### TASK PROMPT
Each line of the data that mentions the string "image" needs to be identified and copied.

=====

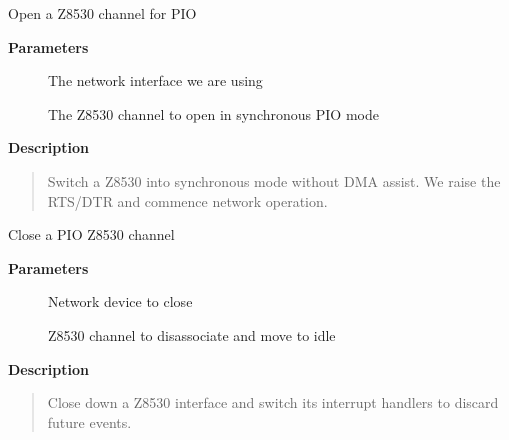 \documentclass[a4paper,8pt,english]{sphinxmanual}
\begin{document}
\begin{fulllineitems}
\label{networking/z8530book:c.z8530_sync_open}
Open a Z8530 channel for PIO

\end{fulllineitems}


\textbf{Parameters}
\begin{description}
\item[{}] \leavevmode
The network interface we are using

\item[{}] \leavevmode
The Z8530 channel to open in synchronous PIO mode

\end{description}

\textbf{Description}
\begin{quote}

Switch a Z8530 into synchronous mode without DMA assist. We
raise the RTS/DTR and commence network operation.
\end{quote}

\begin{fulllineitems}
\label{networking/z8530book:c.z8530_sync_close}
Close a PIO Z8530 channel

\end{fulllineitems}


\textbf{Parameters}
\begin{description}
\item[{}] \leavevmode
Network device to close

\item[{}] \leavevmode
Z8530 channel to disassociate and move to idle

\end{description}

\textbf{Description}
\begin{quote}

Close down a Z8530 interface and switch its interrupt handlers
to discard future events.
\end{quote}
\end{document}
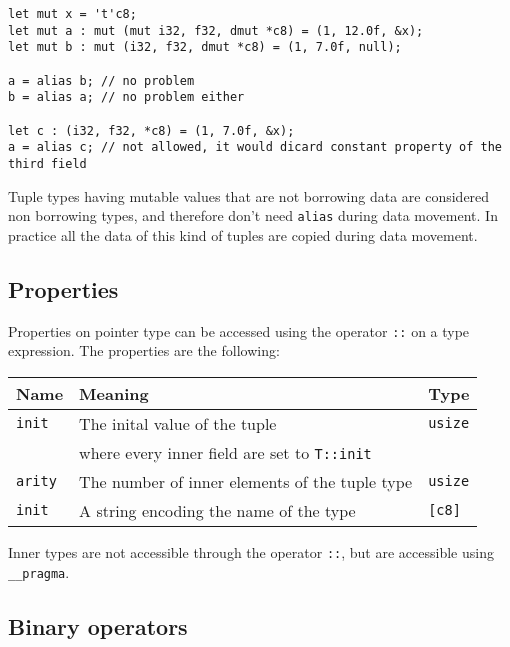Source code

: \begin{lstlisting}[style=coloredverbatim]
let mut x = 't'c8;
let mut a : mut (mut i32, f32, dmut *c8) = (1, 12.0f, &x);
let mut b : mut (i32, f32, dmut *c8) = (1, 7.0f, null);

a = alias b; // no problem
b = alias a; // no problem either

let c : (i32, f32, *c8) = (1, 7.0f, &x);
a = alias c; // not allowed, it would dicard constant property of the third field
\end{lstlisting}

Tuple types having mutable values that are not borrowing data are considered non
borrowing types, and therefore don't need \texttt{alias} during data movement.
In practice all the data of this kind of tuples are copied during data movement.

\subsection {Properties}

Properties on pointer type can be accessed using the operator \texttt{::} on a
type expression. The properties are the following:
\smallskip

\begin{center}
  \begin{adjustbox}{max width=\linewidth}
    \begin{tabular}{|l|ll|}
      \hline
      Name & Meaning & Type\\
      \hline
      \hline
      \texttt{init} & The inital value of the tuple & \texttt{usize} \\
      & where every inner field are set to \texttt{T::init} & \\
      \Xhline{0.001pt}
      \texttt{arity} & The number of inner elements of the tuple type & \texttt{usize}\\
      \hline
      \texttt{init} & A string encoding the name of the type & \texttt{[c8]} \\
      \hline
    \end{tabular}
  \end{adjustbox}
\end{center}

\smallskip

Inner types are not accessible through the operator \texttt{::}, but are
accessible using \texttt{\_\_pragma}.

\subsection {Binary operators}


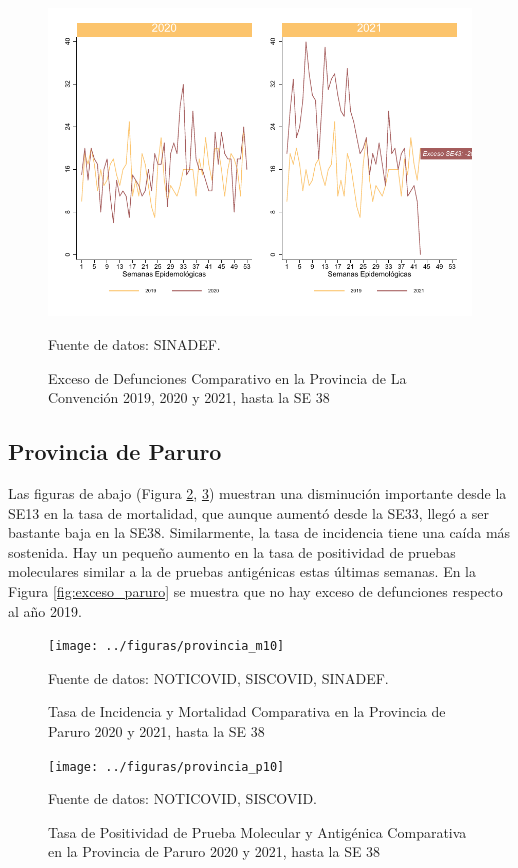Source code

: \documentclass[12pt,a4paper,openany]{book}
\begin{document}
	\begin{figure}[h]
	\caption{Exceso de Defunciones Comparativo en la Provincia de La Convención 2019, 2020 y 2021, hasta la SE 38}\label{fig:exceso_laconv}
	\begin{center}
		\includegraphics[width=0.7\linewidth]{../figuras/exceso_9}
	\end{center}
	{\footnotesize {Fuente de datos: SINADEF.}}
	\end{figure}

\clearpage

	\subsection*{Provincia de Paruro}
	\noindent Las figuras de abajo (Figura \ref{fig:inc_mort_paruro}, \ref{fig:positividad_paruro})  muestran una disminución importante desde la SE13 en la tasa de mortalidad, que aunque aumentó desde la SE33, llegó a ser bastante baja en la SE38. Similarmente, la tasa de incidencia tiene una caída más sostenida. Hay un pequeño aumento en la tasa de positividad de pruebas moleculares similar a la de pruebas antigénicas estas últimas semanas. En la Figura \ref{fig:exceso_paruro} se muestra que no hay exceso de defunciones respecto al año 2019.

	\begin{figure}[h]
	\caption{Tasa de Incidencia y Mortalidad Comparativa en la Provincia de Paruro 2020 y 2021, hasta la SE 38}\label{fig:inc_mort_paruro}
	\begin{center}
		\texttt{[image: ../figuras/provincia\_m10]}
	\end{center}
	{\footnotesize {Fuente de datos: NOTICOVID, SISCOVID, SINADEF.}}
	\end{figure}

	\begin{figure}[h]
	\caption{Tasa de Positividad de Prueba Molecular y Antigénica Comparativa en la Provincia de Paruro 2020 y 2021, hasta la SE 38}\label{fig:positividad_paruro}
	\begin{center}
		\texttt{[image: ../figuras/provincia\_p10]}
	\end{center}
	{\footnotesize {Fuente de datos: NOTICOVID, SISCOVID.}}
	\end{figure}
\end{document}
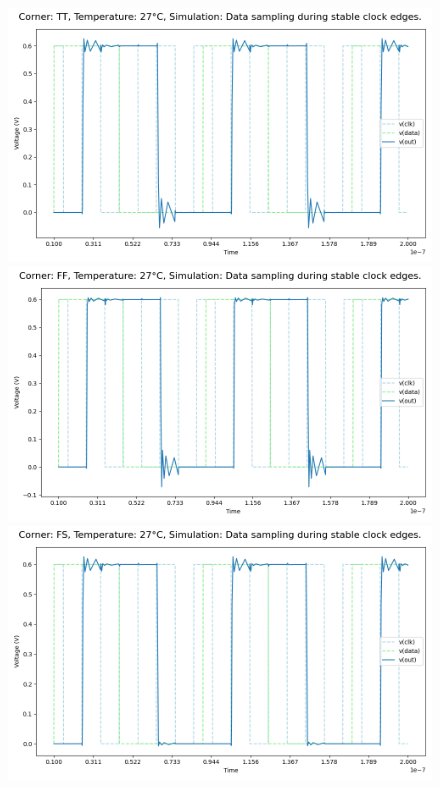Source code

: \begin{figure}[H]
    \centering
    \includegraphics[height= 0.21\textheight]{figures/aimspice/TT27W2.png}
    \vspace{5pt}
    \includegraphics[height= 0.21\textheight]{figures/aimspice/FF27W2.png}
    \vspace{5pt}
    \includegraphics[height= 0.21\textheight]{figures/aimspice/FS27W2.png}

\end{figure}
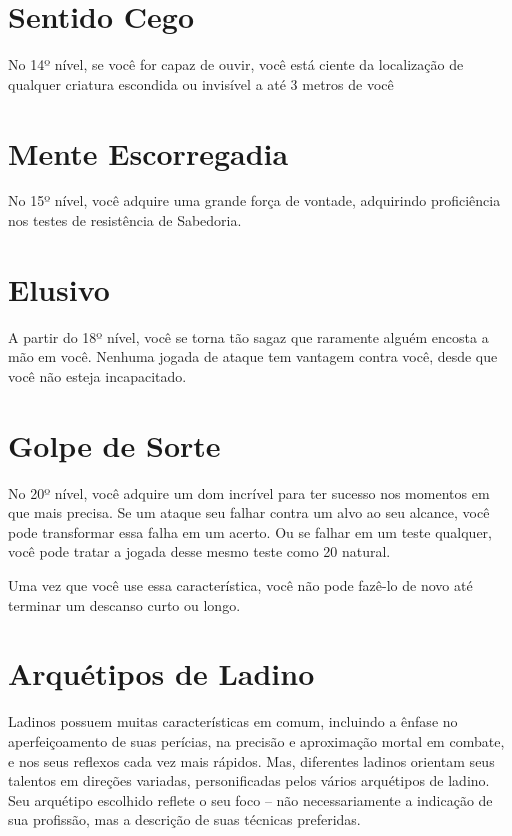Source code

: \documentclass{RPG_Adventure}[2021/10/20]
\begin{document}
\begin{multicols}{2}
\section*{Sentido Cego}%

No 14º nível, se você for capaz de ouvir, você está ciente da localização de
qualquer criatura escondida ou invisível a até 3 metros de você

\section*{Mente Escorregadia}%

No 15º nível, você adquire uma grande força de vontade, adquirindo proficiência
nos testes de resistência de Sabedoria.

\section*{Elusivo}%

A partir do 18º nível, você se torna tão sagaz que raramente alguém encosta a
mão em você. Nenhuma jogada de ataque tem vantagem contra você, desde que você
não esteja incapacitado.

\section*{Golpe de Sorte}%

No 20º nível, você adquire um dom incrível para ter sucesso nos momentos em que
mais precisa. Se um ataque seu falhar contra um alvo ao seu alcance, você pode
transformar essa falha em um acerto. Ou se falhar em um teste qualquer, você
pode tratar a jogada desse mesmo teste como 20 natural.

Uma vez que você use essa característica, você não pode fazê-lo de novo até
terminar um descanso curto ou longo.

\section*{Arquétipos de Ladino}%

Ladinos possuem muitas características em comum, incluindo a ênfase no
aperfeiçoamento de suas perícias, na precisão e aproximação mortal em combate, e
nos seus reflexos cada vez mais rápidos. Mas, diferentes ladinos orientam seus
talentos em direções variadas, personificadas pelos vários arquétipos de ladino.
Seu arquétipo escolhido reflete o seu foco – não necessariamente a indicação de
sua profissão, mas a descrição de suas técnicas preferidas.


\end{multicols}
\end{document}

=====

### SOLUTION TO THIS TASK
		\texttt{[image: ../figuras/provincia\_m10]}
		\texttt{[image: ../figuras/provincia\_p10]}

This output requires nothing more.